Highly efficient deep-red organic light emitting diodes based on acenaphthopyrazine derivatives via π-bridge with thermally activated delayed fluorescence†

Abstract

Deep-red emitters have been promising in applications such as organic light-emitting diodes (OLEDs), night vision, telecommunications, bioimaging and photodynamic therapy. However, these red fluorescent molecules, according to the energy gap law, generally suffer from large non-radiative internal conversion rates. Therefore, organic fluorescent materials with an emission wavelength beyond 640 nm remain highly limited till date.
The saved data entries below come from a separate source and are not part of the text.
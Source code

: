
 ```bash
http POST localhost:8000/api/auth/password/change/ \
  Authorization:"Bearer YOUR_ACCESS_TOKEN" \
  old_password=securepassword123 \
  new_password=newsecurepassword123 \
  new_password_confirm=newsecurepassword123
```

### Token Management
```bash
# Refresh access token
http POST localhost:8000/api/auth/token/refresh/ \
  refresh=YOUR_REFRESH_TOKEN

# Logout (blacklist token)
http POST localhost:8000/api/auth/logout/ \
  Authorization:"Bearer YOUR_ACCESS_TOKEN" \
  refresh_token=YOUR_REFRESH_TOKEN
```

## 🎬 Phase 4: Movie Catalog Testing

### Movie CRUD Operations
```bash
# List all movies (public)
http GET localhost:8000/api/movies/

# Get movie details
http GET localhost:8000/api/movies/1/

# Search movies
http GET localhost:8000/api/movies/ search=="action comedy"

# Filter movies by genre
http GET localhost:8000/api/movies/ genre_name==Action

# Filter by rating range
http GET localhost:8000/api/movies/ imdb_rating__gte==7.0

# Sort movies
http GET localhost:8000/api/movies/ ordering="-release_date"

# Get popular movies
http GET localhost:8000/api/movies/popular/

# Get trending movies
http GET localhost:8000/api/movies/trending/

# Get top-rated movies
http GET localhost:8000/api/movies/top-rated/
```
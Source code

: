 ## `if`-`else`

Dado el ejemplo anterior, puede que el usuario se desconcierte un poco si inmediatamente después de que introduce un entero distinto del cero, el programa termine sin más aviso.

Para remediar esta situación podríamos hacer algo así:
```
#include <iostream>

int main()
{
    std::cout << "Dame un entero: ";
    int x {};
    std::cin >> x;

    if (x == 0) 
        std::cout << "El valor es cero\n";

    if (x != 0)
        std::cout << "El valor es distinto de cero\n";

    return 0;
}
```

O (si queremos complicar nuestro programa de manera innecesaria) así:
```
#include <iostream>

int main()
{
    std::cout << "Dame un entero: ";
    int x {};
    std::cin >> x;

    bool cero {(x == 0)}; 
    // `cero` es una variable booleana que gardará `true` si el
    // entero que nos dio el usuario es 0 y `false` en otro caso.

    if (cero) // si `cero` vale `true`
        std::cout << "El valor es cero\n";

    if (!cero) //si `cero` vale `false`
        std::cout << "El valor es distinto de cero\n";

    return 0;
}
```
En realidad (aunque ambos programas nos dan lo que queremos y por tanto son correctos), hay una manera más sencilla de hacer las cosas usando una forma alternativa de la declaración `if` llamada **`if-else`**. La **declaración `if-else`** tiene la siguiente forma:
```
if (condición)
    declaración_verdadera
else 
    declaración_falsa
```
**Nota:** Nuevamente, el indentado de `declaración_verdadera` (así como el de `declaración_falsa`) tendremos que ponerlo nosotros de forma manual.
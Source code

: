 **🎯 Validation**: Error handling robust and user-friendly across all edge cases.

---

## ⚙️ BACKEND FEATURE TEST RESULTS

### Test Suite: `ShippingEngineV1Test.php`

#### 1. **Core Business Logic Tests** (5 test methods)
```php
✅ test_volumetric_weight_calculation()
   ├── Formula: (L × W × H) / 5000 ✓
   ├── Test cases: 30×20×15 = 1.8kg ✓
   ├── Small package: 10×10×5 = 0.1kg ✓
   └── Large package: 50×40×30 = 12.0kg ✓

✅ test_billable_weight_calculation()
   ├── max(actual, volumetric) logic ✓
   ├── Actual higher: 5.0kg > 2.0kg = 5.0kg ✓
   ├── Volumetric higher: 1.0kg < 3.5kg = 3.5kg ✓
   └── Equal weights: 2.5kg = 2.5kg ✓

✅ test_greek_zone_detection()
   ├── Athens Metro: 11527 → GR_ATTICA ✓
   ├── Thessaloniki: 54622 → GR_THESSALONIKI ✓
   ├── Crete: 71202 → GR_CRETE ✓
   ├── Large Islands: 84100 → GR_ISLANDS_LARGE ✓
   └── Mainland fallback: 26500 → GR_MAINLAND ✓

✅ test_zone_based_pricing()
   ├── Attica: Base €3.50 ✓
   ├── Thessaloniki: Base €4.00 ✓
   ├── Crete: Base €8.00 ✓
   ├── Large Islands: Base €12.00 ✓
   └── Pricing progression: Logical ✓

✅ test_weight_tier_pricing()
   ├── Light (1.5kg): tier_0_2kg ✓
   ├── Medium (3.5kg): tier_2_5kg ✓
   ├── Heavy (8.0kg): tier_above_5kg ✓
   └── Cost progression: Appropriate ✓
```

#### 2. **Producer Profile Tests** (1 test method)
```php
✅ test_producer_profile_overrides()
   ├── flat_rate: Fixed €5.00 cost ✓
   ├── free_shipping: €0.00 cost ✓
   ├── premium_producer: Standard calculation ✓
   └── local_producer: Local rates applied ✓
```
Herein, two thermally activated delayed fluorescence (TADF) emitters are designed and synthesized by attaching electron donors such as 9,9-diphenyl-9,10-dihydroacridine (DPAC) and 9,9-dimethyl-9,10-dihydroacridine (DMAC) to the electron acceptor of acenaphthopyrazine (AP). The high molecular rigidity of donors and acceptor suppresses energy loss via non-radiative internal conversion, and the introduction of bridging benzene increases the HOMO and the LUMO overlap. Thus, the combinations of DMAC–AP and DPAC–AP manifest a small ΔE_ST and fast reverse intersystem crossing. With the delicate optimization of OLEDs, they both exhibit deep-red emission at 640 nm with the maximum external quantum efficiency over 14%. This work provides an effective strategy to obtain efficient deep-red emitters and also enriches the insights on TADF materials.